After just 15 seconds, the printer will work its magic, leaving you with a square makeup sheet printed with your chosen shade. The device can print 16.7 million hues, so you can have an eyeshadow, blush, or brow powder in any colour in the world. (Choi previously told Forbes lipsticks, lip glosses, and nail polishes would also be an option along with foundations in the future, but it seems only powder-type products are currently available.)

The makeup sheets do come in a range of finishes, according to Allure, pleasing fans of both the matte and shimmery look. Plus, you can print a quad of shades to create your very own palette. Sheets don't last forever (only around two weeks if protected by a plastic film), but you can always print another.

Unfortunately, Mink is currently only shipping its printer to the U.S. The first batch will arrive in autumn 2020, but can be pre-ordered now for the discounted price of $295 (just over £230). The printer will actually retail for $395 (just over £310).

The term "revolutionary" is often used a little too loosely, but Choi's work could well upend the beauty industry. Her main aim, reports Forbes, is to give women the ultimate control by letting them wear whatever they desire.

Commercial sectors like fashion and beauty push the idea of freedom, but still dictate what is available to buy. Unless you're a dab hand at sewing or a cosmetic chemist, you're unlikely to be able to create anything that pops into your head. But a 3D printer changes all that. If the technology proves successful, it will allow for true individuality.
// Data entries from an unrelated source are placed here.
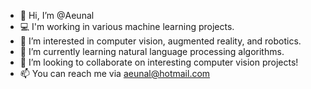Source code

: - 👋 Hi, I’m @Aeunal
- 💻 I'm working in various machine learning projects.
- 👀 I’m interested in computer vision, augmented reality, and robotics.
- 🌱 I’m currently learning natural language processing algorithms.
- 💞️ I’m looking to collaborate on interesting computer vision projects!
- 📫 You can reach me via aeunal@hotmail.com

<!---
Aeunal/Aeunal is a ✨ special ✨ repository because its `README.md` (this file) appears on your GitHub profile.
You can click the Preview link to take a look at your changes.
--->
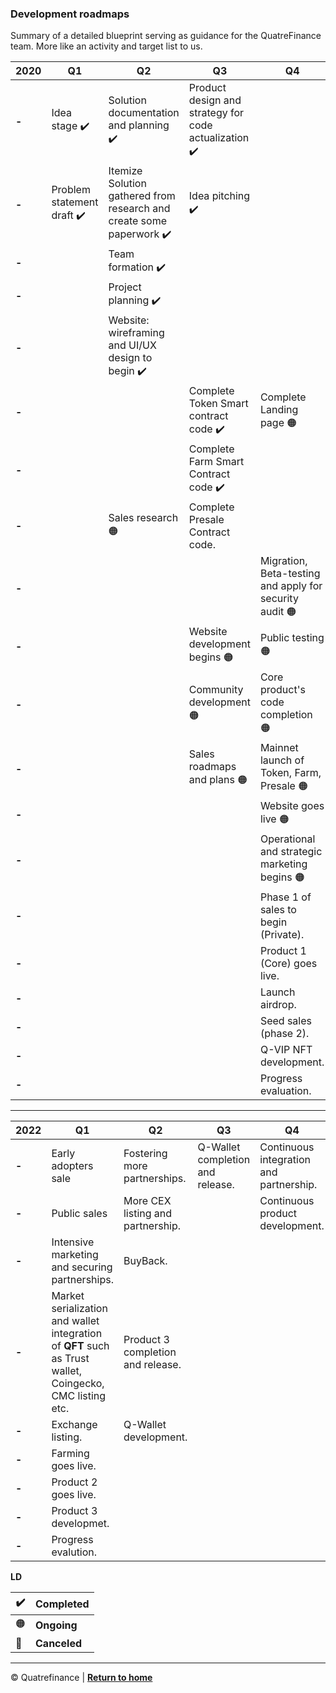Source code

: 
### Development roadmaps
Summary of a detailed blueprint serving as guidance for the QuatreFinance team. More like an activity and target list to us.

2020 | Q1 | Q2 | Q3 | Q4
---- | -- | -- | -- | -- 
**-** | Idea stage :heavy_check_mark: | Solution documentation and planning :heavy_check_mark: | Product design and strategy for code actualization :heavy_check_mark: | | Progress evaluation.
**-** | Problem statement draft :heavy_check_mark: | Itemize Solution gathered from research and create some paperwork :heavy_check_mark: | Idea pitching :heavy_check_mark: |  
**-** | | Team formation :heavy_check_mark: | |
**-** | | Project planning :heavy_check_mark: | |
**-** | | Website: wireframing and UI/UX design to begin :heavy_check_mark:  | |
**-** | | | Complete Token Smart contract code :heavy_check_mark: | Complete Landing page :orange_circle:
**-** | | | Complete Farm Smart Contract code :heavy_check_mark: |
**-** | | Sales research :orange_circle: | Complete Presale Contract code. |
**-** | | | | Migration, Beta-testing and apply for security audit :orange_circle:
**-** | | | Website development begins :orange_circle: | Public testing :orange_circle:
**-** | | | Community development :orange_circle: | Core product's code completion :orange_circle:
**-** | | | Sales roadmaps and plans :orange_circle: | Mainnet launch of Token, Farm, Presale :orange_circle:
**-** | | | | Website goes live :orange_circle:
**-** | | | | Operational and strategic marketing begins :orange_circle:
**-** | | | | Phase 1 of sales to begin (Private).
**-** | | | | Product 1 (Core) goes live.
**-** | | | | Launch airdrop.
**-** | | | | Seed sales (phase 2).
**-** | | | | Q-VIP NFT development.
**-** | | | | Progress evaluation.



-----------------------------------

2022 | Q1 | Q2 | Q3 | Q4
---- | -- | -- | -- | --
**-** | Early adopters sale | Fostering more partnerships. | Q-Wallet completion and release. | Continuous integration and partnership.
**-** | Public sales | More CEX listing and partnership. | | Continuous product development.
**-** | Intensive marketing and securing partnerships. | BuyBack. | |
**-** | Market serialization and wallet integration of **QFT** such as Trust wallet, Coingecko, CMC listing etc. | Product 3 completion and release. | |
**-** | Exchange listing. | Q-Wallet development. | |
**-** | Farming goes live. | | |
**-** | Product 2 goes live. | | |
**-** | Product 3 developmet. | | |
**-** | Progress evalution. | | |

**LD**

:heavy_check_mark: | **Completed**
------------------ | -------------
:orange_circle: | **Ongoing**
:red_circle: | **Canceled**

-------------------------
:copyright: Quatrefinance | **[Return to home](https://github.com/Quatre-Finance/Q-paper#concept-overview)**

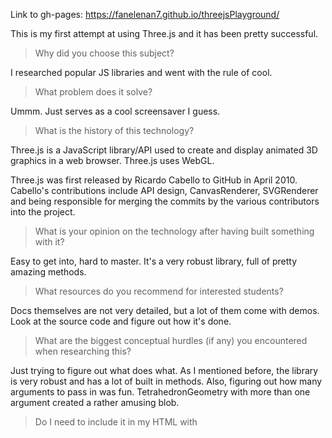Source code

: Link to gh-pages: https://fanelenan7.github.io/threejsPlayground/

This is my first attempt at using Three.js and it has been pretty successful.

> Why did you choose this subject?

I researched popular JS libraries and went with the rule of cool.

> What problem does it solve?

Ummm. Just serves as a cool screensaver I guess.

> What is the history of this technology?

Three.js is a JavaScript library/API used to create and display animated 3D graphics in a web browser.
Three.js uses WebGL.

Three.js was first released by Ricardo Cabello to GitHub in April 2010. Cabello's contributions include API design, CanvasRenderer, SVGRenderer and being responsible for merging the commits by the various contributors into the project.

> What is your opinion on the technology after having built something with it?

Easy to get into, hard to master. It's a very robust library, full of pretty amazing methods.

> What resources do you recommend for interested students?

Docs themselves are not very detailed, but a lot of them come with demos. Look at the source code and figure out how it's done.

> What are the biggest conceptual hurdles (if any) you encountered when researching this?

Just trying to figure out what does what. As I mentioned before, the library is very robust and has a lot of built in methods. Also, figuring out how many arguments to pass in was fun. TetrahedronGeometry with more than one argument created a rather amusing blob.

> Do I need to include it in my HTML with <script> tags?

You could. I just prefer to have a separate js file.

> Can I deploy it to Heroku?
I guess? I see no reason why not. This version is deployed to GitHub pages.

Overall it was a very interesting experiment.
Choi's invention appears to be the only one hitting the market despite several similar announcements. In 2015, a company called Adorn launched a 3D makeup pen that scanned the face to create a perfectly matched foundation shade, reports the Daily Mail. But the company seems to no longer exist.

The same year saw what many thought was an April Fools' joke from skincare brand Foreo. Its digital makeup artist, named Moda, claimed to be able to apply any makeup look (including primer, foundation, eyeshadow, and lipstick) in 30 seconds. According to an Into The Gloss report at the time, the product was real, but there has been no word on it since.

Some have expressed wariness over 3D-printed cosmetics. When the Mink printer was first revealed, a cosmetic chemist told Harper's Bazaar how difficult it would be to make quality ingredients printable. (Mink says all of its ingredients are FDA-approved.) Others wonder how such formulas will really look on a person's skin — especially after hours of wear.

I suppose both fans and naysayers will have to wait until 2020 to find out if this really is the future or just another short-lived fad.